In the five general elections between 1992 and 2011, prior to the adoption of the gender quota law, women’s candidacy averaged just 17.7 per cent, this, despite the fact that women’s membership of political parties was growing, and averaging between 30 and 40 per cent. The implementation of gender quotas for the first time at the 2016 general election saw a 90 per cent increase in women candidates and a 40 per cent increase in the number of women candidates elected. While gender quotas are controversial and lead to a lot of debate and discussion, the evidence worldwide is that they work to increase women’s political representation. Indeed, since the 1970s, political parties in Iceland, Sweden and Norway have adopted voluntary party quotas. In Finland, political parties don’t operate gender quotas but do expect that candidate lists for elections are gender balanced, which usually means having at least 30 per cent women candidates on the ballot.
So will Ireland see a female Taoiseach anytime soon? Going by recent opinion poll results, if we are to see a female Taoiseach emerge, then she is likely to come from either the Fine Gael or Fianna Fàil parties. Neither has ever had a female party leader, though both have had a female deputy leader – Nora Owen (Fine Gael) and Mary O’Rourke, Mary Coughlan and Mary Hanafin (Fianna Fáil). Given that personalism and localism are so ingrained in Irish political culture, the route to senior political office often starts at the local level. However, at the recent local elections in May, an election conducted without a gender quota obligation, Fianna Fáil and Fine Gael registered the lowest proportions of women candidates, selecting just 21.2 per cent and 29 per cent respectively. This is regressive as both parties met the 30 per cent gender quota for the 2016 general election. It is also disappointing given that local government is a significant springboard for politicians wishing to run and get elected in Dáil elections.
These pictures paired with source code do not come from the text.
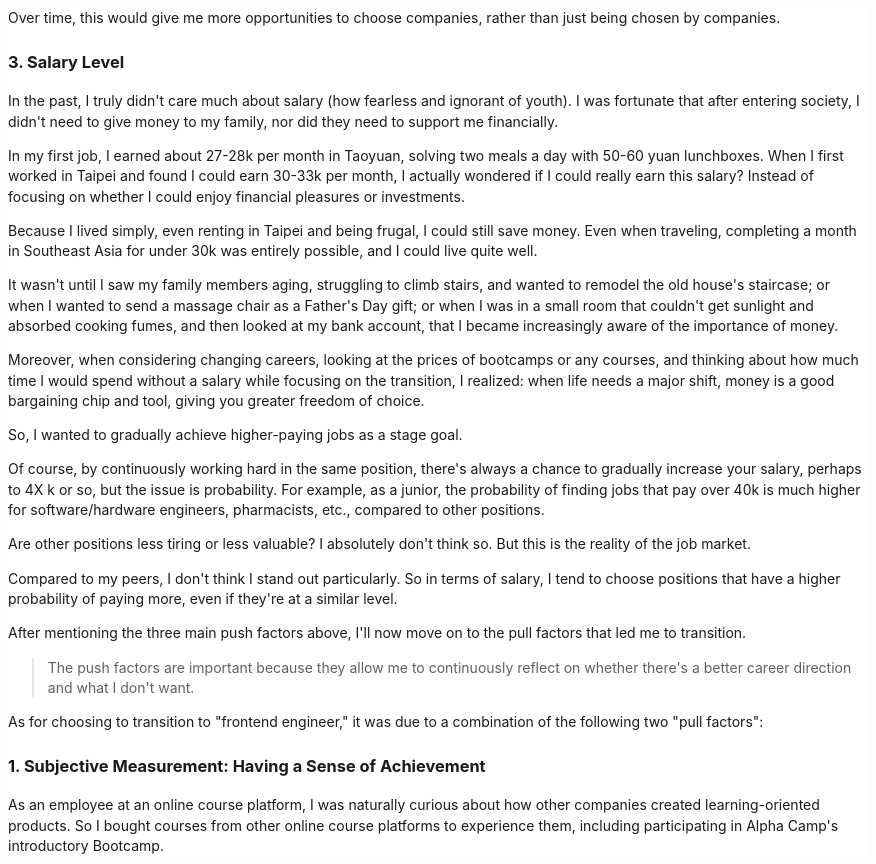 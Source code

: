 Over time, this would give me more opportunities to choose companies, rather than just being chosen by companies.

### 3. Salary Level

In the past, I truly didn't care much about salary (how fearless and ignorant of youth). I was fortunate that after entering society, I didn't need to give money to my family, nor did they need to support me financially.

In my first job, I earned about 27-28k per month in Taoyuan, solving two meals a day with 50-60 yuan lunchboxes. When I first worked in Taipei and found I could earn 30-33k per month, I actually wondered if I could really earn this salary? Instead of focusing on whether I could enjoy financial pleasures or investments.

Because I lived simply, even renting in Taipei and being frugal, I could still save money. Even when traveling, completing a month in Southeast Asia for under 30k was entirely possible, and I could live quite well.

It wasn't until I saw my family members aging, struggling to climb stairs, and wanted to remodel the old house's staircase; or when I wanted to send a massage chair as a Father's Day gift; or when I was in a small room that couldn't get sunlight and absorbed cooking fumes, and then looked at my bank account, that I became increasingly aware of the importance of money.

Moreover, when considering changing careers, looking at the prices of bootcamps or any courses, and thinking about how much time I would spend without a salary while focusing on the transition, I realized: when life needs a major shift, money is a good bargaining chip and tool, giving you greater freedom of choice.

So, I wanted to gradually achieve higher-paying jobs as a stage goal.

Of course, by continuously working hard in the same position, there's always a chance to gradually increase your salary, perhaps to 4X k or so, but the issue is probability. For example, as a junior, the probability of finding jobs that pay over 40k is much higher for software/hardware engineers, pharmacists, etc., compared to other positions.

Are other positions less tiring or less valuable? I absolutely don't think so. But this is the reality of the job market.

Compared to my peers, I don't think I stand out particularly. So in terms of salary, I tend to choose positions that have a higher probability of paying more, even if they're at a similar level.

After mentioning the three main push factors above, I'll now move on to the pull factors that led me to transition.

> The push factors are important because they allow me to continuously reflect on whether there's a better career direction and what I don't want.

As for choosing to transition to "frontend engineer," it was due to a combination of the following two "pull factors":

### 1. Subjective Measurement: Having a Sense of Achievement

As an employee at an online course platform, I was naturally curious about how other companies created learning-oriented products. So I bought courses from other online course platforms to experience them, including participating in Alpha Camp's introductory Bootcamp.
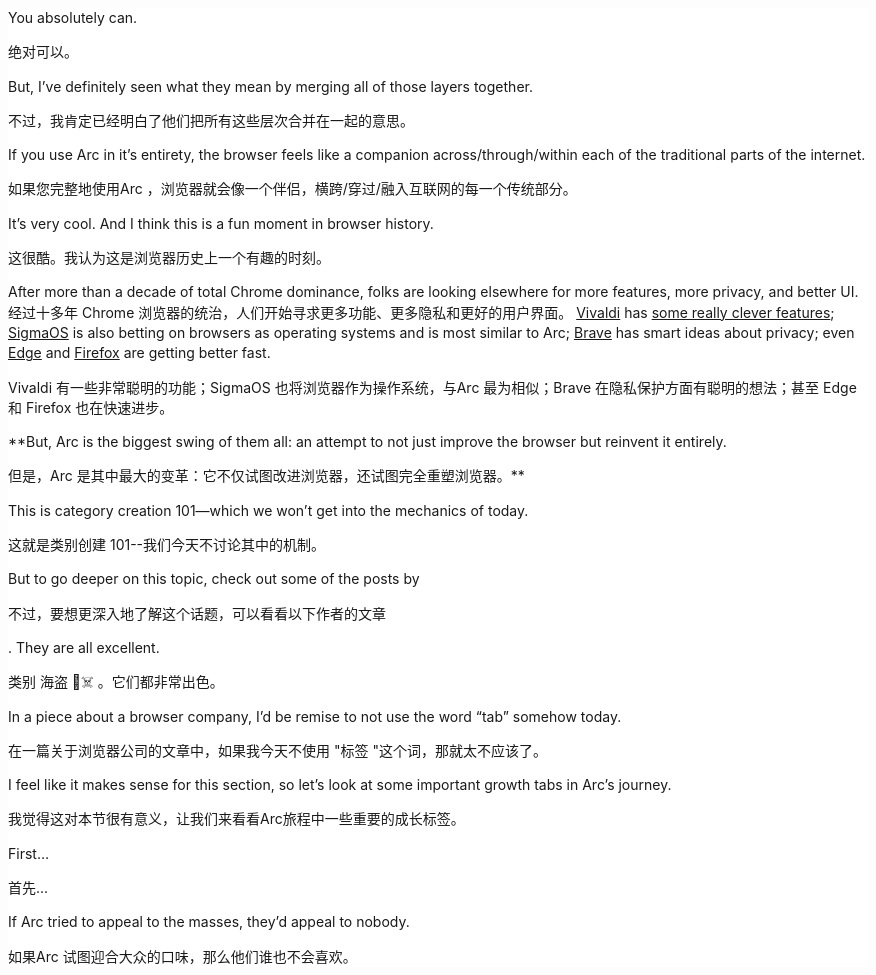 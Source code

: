 You absolutely can.  

绝对可以。

But, I’ve definitely seen what they mean by merging all of those layers together.  

不过，我肯定已经明白了他们把所有这些层次合并在一起的意思。  

If you use Arc in it’s entirety, the browser feels like a companion across/through/within each of the traditional parts of the internet.  

如果您完整地使用Arc ，浏览器就会像一个伴侣，横跨/穿过/融入互联网的每一个传统部分。

It’s very cool. And I think this is a fun moment in browser history.  

这很酷。我认为这是浏览器历史上一个有趣的时刻。  

After more than a decade of total Chrome dominance, folks are looking elsewhere for more features, more privacy, and better UI.经过十多年 Chrome 浏览器的统治，人们开始寻求更多功能、更多隐私和更好的用户界面。 [Vivaldi](https://vivaldi.com/) has [some really clever features](https://www.theverge.com/2022/6/9/23159860/vivaldi-browser-free-built-in-email-client-vivaldi-calendar-vivaldi-feed-reader-integrated); [SigmaOS](https://sigmaos.com/) is also betting on browsers as operating systems and is most similar to Arc; [Brave](https://brave.com/) has smart ideas about privacy; even [Edge](https://click.linksynergy.com/deeplink?id=nOD/rLJHOac&mid=24542&murl=https://www.microsoft.com/en-us/edge?form=MA13FJ&u1=[]vg[p]23226276[t]w[r]https://bootcamp.uxdesign.cc/elevate-your-browser-) and [Firefox](https://www.mozilla.org/en-US/firefox/new/?redirect_source=firefox-com) are getting better fast.  

Vivaldi 有一些非常聪明的功能；SigmaOS 也将浏览器作为操作系统，与Arc 最为相似；Brave 在隐私保护方面有聪明的想法；甚至 Edge 和 Firefox 也在快速进步。

**But, Arc is the biggest swing of them all: an attempt to not just improve the browser but reinvent it entirely.  

但是，Arc 是其中最大的变革：它不仅试图改进浏览器，还试图完全重塑浏览器。**

This is category creation 101—which we won’t get into the mechanics of today.  

这就是类别创建 101--我们今天不讨论其中的机制。  

But to go deeper on this topic, check out some of the posts by  

不过，要想更深入地了解这个话题，可以看看以下作者的文章

. They are all excellent.  

类别 海盗 🏴☠️ 。它们都非常出色。

In a piece about a browser company, I’d be remise to not use the word “tab” somehow today.  

在一篇关于浏览器公司的文章中，如果我今天不使用 "标签 "这个词，那就太不应该了。  

I feel like it makes sense for this section, so let’s look at some important growth tabs in Arc’s journey.  

我觉得这对本节很有意义，让我们来看看Arc旅程中一些重要的成长标签。

First…  

首先...

If Arc tried to appeal to the masses, they’d appeal to nobody.  

如果Arc 试图迎合大众的口味，那么他们谁也不会喜欢。  
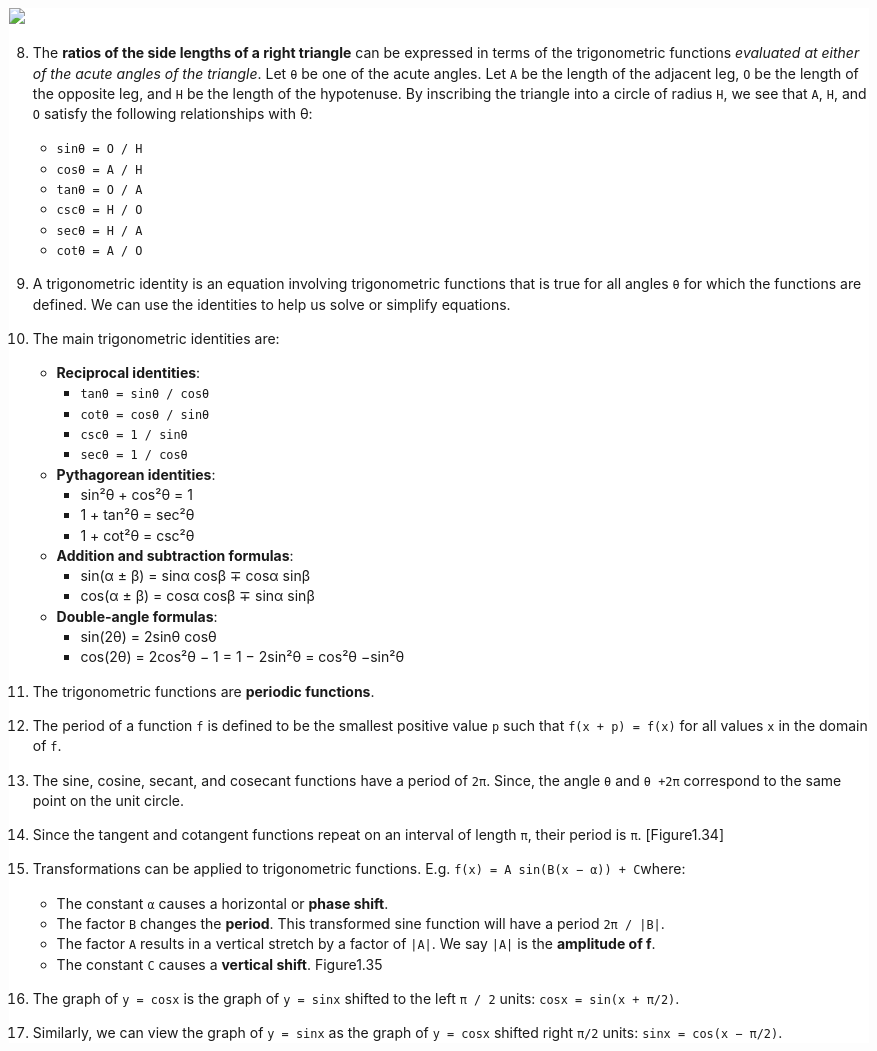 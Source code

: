 ![](Calculus/30e647ffdbb4ccb4aaaa2056d1a63be9c6754d8f.png)

8. The **ratios of the side lengths of a right triangle** can be expressed in terms of the trigonometric functions *evaluated at either of the acute angles of the triangle*. Let `θ` be one of the acute angles. Let `A` be the length of the adjacent leg, `O` be the length of the opposite leg, and `H` be the length of the hypotenuse. By inscribing the triangle into a circle of radius `H`, we see that `A`, `H`, and `O` satisfy the following relationships with θ:
   * `sinθ = O / H`
   * `cosθ = A / H`
   * `tanθ = O / A`
   * `cscθ = H / O`
   * `secθ = H / A`
   * `cotθ = A / O`

9. A trigonometric identity is an equation involving trigonometric functions that is true for all angles `θ` for which the functions are defined. We can use the identities to help us solve or simplify equations.
10. The main trigonometric identities are:
    * **Reciprocal identities**:
      * `tanθ = sinθ / cosθ`
      * `cotθ = cosθ / sinθ`
      * `cscθ = 1 / sinθ`
      * `secθ = 1 / cosθ`
    * **Pythagorean identities**:
      * sin²θ + cos²θ = 1
      * 1 + tan²θ = sec²θ
      * 1 + cot²θ = csc²θ
    * **Addition and subtraction formulas**:
      * sin(α ± β) = sinα cosβ ∓ cosα sinβ
      * cos(α ± β) = cosα cosβ ∓ sinα sinβ
    * **Double-angle formulas**:
      * sin(2θ) = 2sinθ cosθ
      * cos(2θ) = 2cos²θ − 1 = 1 − 2sin²θ = cos²θ −sin²θ
11. The trigonometric functions are **periodic functions**.
12. The period of a function `f` is defined to be the smallest positive value `p` such that `f(x + p) = f(x)` for all values `x` in the domain of `f`.
13. The sine, cosine, secant, and cosecant functions have a period of `2π`. Since, the angle `θ` and `θ +2π` correspond to the same point on the unit circle.
14. Since the tangent and cotangent functions repeat on an interval of length `π`, their period is `π`.
[Figure1.34]
15. Transformations can be applied to trigonometric functions. E.g. `f(x) = A sin(B(x − α)) + C`where:
    * The constant `α` causes a horizontal or **phase shift**.
    * The factor `B` changes the **period**. This transformed sine function will have a period `2π / |B|`.
    * The factor `A` results in a vertical stretch by a factor of `|A|`. We say `|A|` is the **amplitude of f**.
    * The constant `C` causes a **vertical shift**.
    Figure1.35
16. The graph of `y = cosx` is the graph of `y = sinx` shifted to the left `π / 2` units: `cosx = sin(x + π/2)`.
17. Similarly, we can view the graph of `y = sinx` as the graph of `y = cosx` shifted right `π/2` units: `sinx = cos(x − π/2)`.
Some 83 per cent of the 35 female TDs elected to Dáil Éireann in 2016 were councillors at some stage in their political careers. As the legislature is the recruitment pool for cabinet, if women are absent from this layer of politics, they will not proceed to ministerial office. Given that cabinet experience is often (though not always) a feature of the apprenticeship of Fine Gael and Fianna Fáil party leaders, if women have no or limited experience of ministerial office, their elevation to leadership of these parties becomes more difficult, lowering the chances of a woman occupying the office of An Taoiseach.
However, party fragmentation and voter volatility means there are few remaining certainties in Irish politics, and while the next election is close, it is still far enough away for many twists and turns between now and polling day. Who is to say that we won’t see a coalition government formed, with a female compromise leader emerging, a pathway to the Office of An Taoiseach previously travelled by John A Costello during the inter-party governments of the 1940s and 1950s? Currently, Dr Adrian Kavanagh of Maynooth University estimates that some 32 per cent of declared candidates for the next general election are women and 10 per cent of all candidates are aged between 21 and 35.
Whatever happens, analysts will be watching this election carefully to see if demographic trends evidenced elsewhere in relation to female leadership and young politicians are replicated in Ireland.
Dr Fiona Buckley is a lecturer in the Department of Government and Politics in University College Cork.